|Yangshuo By Night|
|Not The River Li (Yangshuo)|
|Cycling Along (Yangshuo)|
|Light Peeking In (Yangshuo)|
|I'm So Excited I Just Can't Hide iI! (Yangshuo)|
|Yeah We're In The Karst Region!! (Yangshuo)|
|Calming Down (somewhere along the Li River)|
|Peek Inside & You'll See The Great Leader (Xingping)|
|Xingping Village (Xingping)|
|Practising Psychopathic Look (Yangshuo)|
|Cooking Result, Abs's Favourite... Eggplant (Yangshuo)|
|Cooking Mates (Yangshuo)|
|"View" Of The Rice Terraces (Darzhai)|
|Abs Venturing Out In The Cold (Darzhai)|
|Misty Longji Rice Terraces (Dazhai)|
|Professional Noodle Station (Nanning)|
|Typical Outdoor Restaurant (Nanning)|
|Tangerine Market (Nanning)|
|Big Big Cucumber (Nanning market)|
|I Sell Glasses With A Smile (Nanning)|
After what turned out to be a 6 week break we finally returned to China. Unsurprisingly not much had changed in our short stint away and the South turned out to be well worth the return visit.
Yanghou was our first destination and despite being dropped off from our night bus under a cold drizzle in the dark, early hours of the morning on an unknown street in town we could tell immediately that this place was special.
Everywhere karst (limestone) peaks jutted into the sky like fingers ascending from the ground and reaching for the heavens, the last remnants of long ago collapsed super caves. From our hotel room the Li River provided an awesome background on one side, whilst Monkey Jacks Bar would light up our evenings with pumping music and strobe lights on the other.
We liked this town and stayed far longer than we intended. Other than the first morning the days were uncharacteristically sunny for this time of year and we took advantage by hiring bicycles and heading into the countryside or walking between little-known villages nestled amidst this extraordinary landscape. Water buffalos munching in the fields and chickens were our main companions on those days, with the face of Mao peering out at us from nearly every abode we passed, evidence of his influence having sifted into every rung of society.

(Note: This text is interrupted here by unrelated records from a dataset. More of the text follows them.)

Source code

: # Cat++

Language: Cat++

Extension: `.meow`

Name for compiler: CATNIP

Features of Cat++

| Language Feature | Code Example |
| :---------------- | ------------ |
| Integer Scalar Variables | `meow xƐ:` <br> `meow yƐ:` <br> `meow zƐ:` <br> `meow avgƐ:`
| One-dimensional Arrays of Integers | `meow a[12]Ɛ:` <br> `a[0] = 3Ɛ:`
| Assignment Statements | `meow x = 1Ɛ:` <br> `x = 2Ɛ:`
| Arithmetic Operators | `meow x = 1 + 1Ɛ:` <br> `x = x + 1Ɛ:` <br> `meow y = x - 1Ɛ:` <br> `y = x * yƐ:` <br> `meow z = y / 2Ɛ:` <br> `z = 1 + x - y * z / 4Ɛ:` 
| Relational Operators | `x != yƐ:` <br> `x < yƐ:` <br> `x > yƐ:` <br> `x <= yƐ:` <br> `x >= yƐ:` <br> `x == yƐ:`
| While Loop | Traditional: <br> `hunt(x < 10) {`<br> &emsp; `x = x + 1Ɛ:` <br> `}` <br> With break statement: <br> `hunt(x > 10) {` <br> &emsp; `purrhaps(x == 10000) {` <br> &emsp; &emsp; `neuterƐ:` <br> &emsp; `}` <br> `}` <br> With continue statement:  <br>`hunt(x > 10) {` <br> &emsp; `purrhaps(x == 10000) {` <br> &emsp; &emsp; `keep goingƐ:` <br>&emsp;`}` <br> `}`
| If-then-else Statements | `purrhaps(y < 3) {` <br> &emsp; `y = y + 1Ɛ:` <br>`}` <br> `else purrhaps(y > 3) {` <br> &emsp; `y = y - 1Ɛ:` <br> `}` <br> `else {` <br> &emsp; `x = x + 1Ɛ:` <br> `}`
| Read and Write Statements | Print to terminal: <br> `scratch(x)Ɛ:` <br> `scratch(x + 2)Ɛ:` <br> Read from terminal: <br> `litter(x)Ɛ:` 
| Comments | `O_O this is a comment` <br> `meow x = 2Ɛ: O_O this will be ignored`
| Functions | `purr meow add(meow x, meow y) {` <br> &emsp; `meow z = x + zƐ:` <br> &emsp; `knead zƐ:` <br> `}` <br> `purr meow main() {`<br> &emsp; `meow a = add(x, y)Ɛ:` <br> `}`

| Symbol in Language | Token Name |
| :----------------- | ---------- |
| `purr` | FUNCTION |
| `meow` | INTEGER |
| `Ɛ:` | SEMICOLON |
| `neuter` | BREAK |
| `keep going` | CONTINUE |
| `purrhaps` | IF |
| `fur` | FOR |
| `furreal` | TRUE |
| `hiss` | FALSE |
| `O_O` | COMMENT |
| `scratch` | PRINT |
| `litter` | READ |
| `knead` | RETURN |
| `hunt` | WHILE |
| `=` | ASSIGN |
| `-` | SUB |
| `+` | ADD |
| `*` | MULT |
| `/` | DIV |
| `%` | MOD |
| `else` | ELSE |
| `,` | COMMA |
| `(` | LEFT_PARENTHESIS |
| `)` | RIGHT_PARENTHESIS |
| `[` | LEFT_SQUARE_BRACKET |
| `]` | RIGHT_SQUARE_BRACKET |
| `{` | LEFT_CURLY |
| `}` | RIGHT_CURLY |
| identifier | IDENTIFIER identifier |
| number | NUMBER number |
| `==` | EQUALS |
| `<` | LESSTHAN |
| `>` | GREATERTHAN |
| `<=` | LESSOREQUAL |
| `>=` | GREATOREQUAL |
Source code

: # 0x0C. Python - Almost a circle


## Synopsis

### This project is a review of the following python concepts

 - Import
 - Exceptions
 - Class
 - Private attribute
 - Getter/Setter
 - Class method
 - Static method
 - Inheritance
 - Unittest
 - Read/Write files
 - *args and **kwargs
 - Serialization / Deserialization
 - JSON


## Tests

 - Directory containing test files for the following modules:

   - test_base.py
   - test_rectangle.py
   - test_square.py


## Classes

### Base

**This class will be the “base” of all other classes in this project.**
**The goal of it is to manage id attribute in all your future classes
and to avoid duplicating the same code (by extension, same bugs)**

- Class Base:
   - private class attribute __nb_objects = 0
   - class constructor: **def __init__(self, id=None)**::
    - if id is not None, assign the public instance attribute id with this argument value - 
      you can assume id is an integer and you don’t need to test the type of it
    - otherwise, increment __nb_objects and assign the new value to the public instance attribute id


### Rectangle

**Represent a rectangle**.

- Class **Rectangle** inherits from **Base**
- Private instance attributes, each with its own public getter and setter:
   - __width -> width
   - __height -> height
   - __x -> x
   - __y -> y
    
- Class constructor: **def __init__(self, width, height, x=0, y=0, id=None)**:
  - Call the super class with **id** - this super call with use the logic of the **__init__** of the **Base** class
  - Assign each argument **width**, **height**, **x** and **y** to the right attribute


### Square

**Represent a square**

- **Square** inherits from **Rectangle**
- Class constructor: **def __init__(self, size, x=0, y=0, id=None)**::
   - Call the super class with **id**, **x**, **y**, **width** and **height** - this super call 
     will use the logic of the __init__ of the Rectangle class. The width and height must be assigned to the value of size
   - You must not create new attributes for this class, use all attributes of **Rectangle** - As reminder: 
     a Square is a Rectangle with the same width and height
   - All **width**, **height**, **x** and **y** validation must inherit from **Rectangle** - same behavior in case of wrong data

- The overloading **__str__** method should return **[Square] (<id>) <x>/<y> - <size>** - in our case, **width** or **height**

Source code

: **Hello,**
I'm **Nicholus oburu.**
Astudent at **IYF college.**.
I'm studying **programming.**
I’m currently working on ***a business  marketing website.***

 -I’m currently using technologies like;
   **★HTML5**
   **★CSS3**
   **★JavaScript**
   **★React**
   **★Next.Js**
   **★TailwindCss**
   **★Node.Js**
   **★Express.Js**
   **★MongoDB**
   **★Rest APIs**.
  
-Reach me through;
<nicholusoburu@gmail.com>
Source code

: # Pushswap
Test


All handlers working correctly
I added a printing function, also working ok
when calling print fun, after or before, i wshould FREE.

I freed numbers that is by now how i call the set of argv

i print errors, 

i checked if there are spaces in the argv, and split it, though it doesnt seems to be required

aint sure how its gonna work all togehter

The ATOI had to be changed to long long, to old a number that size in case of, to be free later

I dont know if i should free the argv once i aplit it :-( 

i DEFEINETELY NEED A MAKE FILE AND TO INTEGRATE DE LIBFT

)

To supplement our Yangshou experience we also took a cooking course and would highly recommend one to anyone heading this way. We were also fortunate to meet up again with friends we had previously met in Kazakhstan. And when we weren't doing any of the above we were simply relaxing in a coffee shop in this extremely quaint town (Disclaimer: “quaint” in this case is defined as rather pleasant other than the butchered dogs and cats we saw hanging at the local market.)
After a week in Yanghshou we headed to the village of Darzai set amidst the Longji Rice Terraces. It was low season and we could see why. Not only was it freezing, a temperature that Diana is innately allergic too, but 90% of the time we couldn't see more than 10 metres in front of us. The other 10% we were usually huddled under the electric blanket (in fact Diana was constantly huddled under the electric blanket).
We stayed around for 2 nights in the hope that the weather would improve, but had no such luck, only momentarily getting glimpses of the layered rice terraces stretching out into the distance when the mist subsided. It was clear that in good weather this would be a beautiful place.
The unknown 7m people populated city of Nanning was our last stop in China and the last major city before Vietnam. We hung around for a few days, taking advantage of what turned out to be our favourite night market in China before catching the train to Hanoi, the gateway to South East Asia.